"What though the field be lost?
All is not lost-the unconquerable will.
And study of revenge, immoral hate,
And courage never to submit or yield.
And what is else not to be overcome?"
Satan as Hero of Milton's Paradise Lost
Hero is the character who is the centre of the reader’s attention. Milton has placed Satan right in front of his readers and directly in their imaginations. Satan remains the most dominant figure in Paradise Lost. He made Satan himself, the old enemy of God, the hero, or at least candidate for hero, of his poem. In trying to justify God’s way to man, Milton actually accomplishes the opposite as demonstrated by Satan.Milton’s case focuses not so much on the roles of God or Adam and Eve, but on the actions of Satan. Milton’s primary defence of God is a conflated portrayal of Satan so vivid and compelling that a reader is likely to identify with the Arch-fiend.
Milton’s Satan is a leader whom we would follow unto the gates of Hell. We know he has a plan. We know he has our interests in mind. We know he cares for us in his heart. He is a politician whom we unwaveringly believe when he exhorts, “Yes, we can!” And he is so good that we fail to realise he is deceiving us— and perhaps himself.

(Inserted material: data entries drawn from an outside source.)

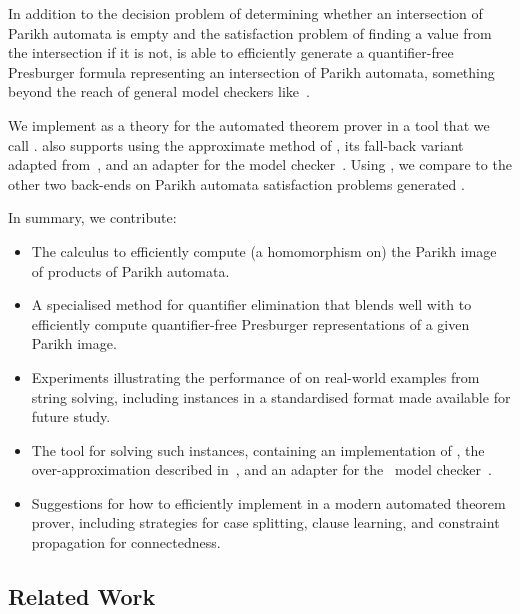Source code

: \documentclass[acmsmall,review,anonymous,screen]{acmart}\settopmatter{printfolios=true,printccs=false,printacmref=true}
\theoremstyle{definition}
\begin{document}
In addition to the decision problem of determining whether an intersection of
Parikh automata is empty and the satisfaction problem of finding a value from
the intersection if it is not, \Catra{} is able to efficiently generate a
quantifier-free Presburger formula representing an intersection of Parikh
automata, something beyond the reach of general model checkers like~\Nuxmv.

We implement \Calculus{} as a theory for the \Princess{} automated theorem
prover in a tool that we call \Catra{}. \Catra also supports using the
approximate method of \cite{approximate-parikh}, its fall-back variant adapted
from~\cite{generate-parikh-image}, and an adapter for the \Nuxmv{} model
checker~\cite{nuxmv}. Using \Catra{}, we compare \Calculus{} to the other two
back-ends on \NrBenchmarks{} Parikh automata satisfaction problems generated
.

In summary, we contribute:
\begin{itemize}
\item The \Calculus{} calculus to efficiently compute (a homomorphism on) the
Parikh image of products of Parikh automata.
\item A specialised method for quantifier elimination that blends well with \Calculus{} to efficiently compute quantifier-free Presburger representations of a given Parikh image. 
\item Experiments illustrating the performance of \Calculus{} on real-world examples from string solving, including \NrBenchmarks{} instances in a standardised format made available for future study.
\item The \Catra{} tool for solving such instances, containing an implementation of \Calculus{}, the over-approximation described in~\cite{approximate-parikh}, and an adapter for the~\Nuxmv{} model checker~\cite{nuxmv}.
\item Suggestions for how to efficiently implement \Calculus{} in a modern automated theorem prover, including strategies for case splitting, clause learning, and constraint propagation for connectedness.
\end{itemize}

\subsection{Related Work}
\end{document}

Milton’s Satan contains elements of the hero in classical tragedy. Satan’s fatal flaw is a fundamental lack of self-knowledge; he has no ability to recognise his own limitations. He never seems to realise that he can never win in a contest between the Creator and the created being.
Satan can rightly be called the hero, or more accurately, the anti-hero. Like the gods, Milton has set up Satan as a tragic hero in order to destroy him. Milton unknowingly turns Satan into a metaphor for the ultimate sinner. Though Milton offered his Satan as a mockery of sin and evil, he created a character so real and so human that one can’t help but be drawn to him.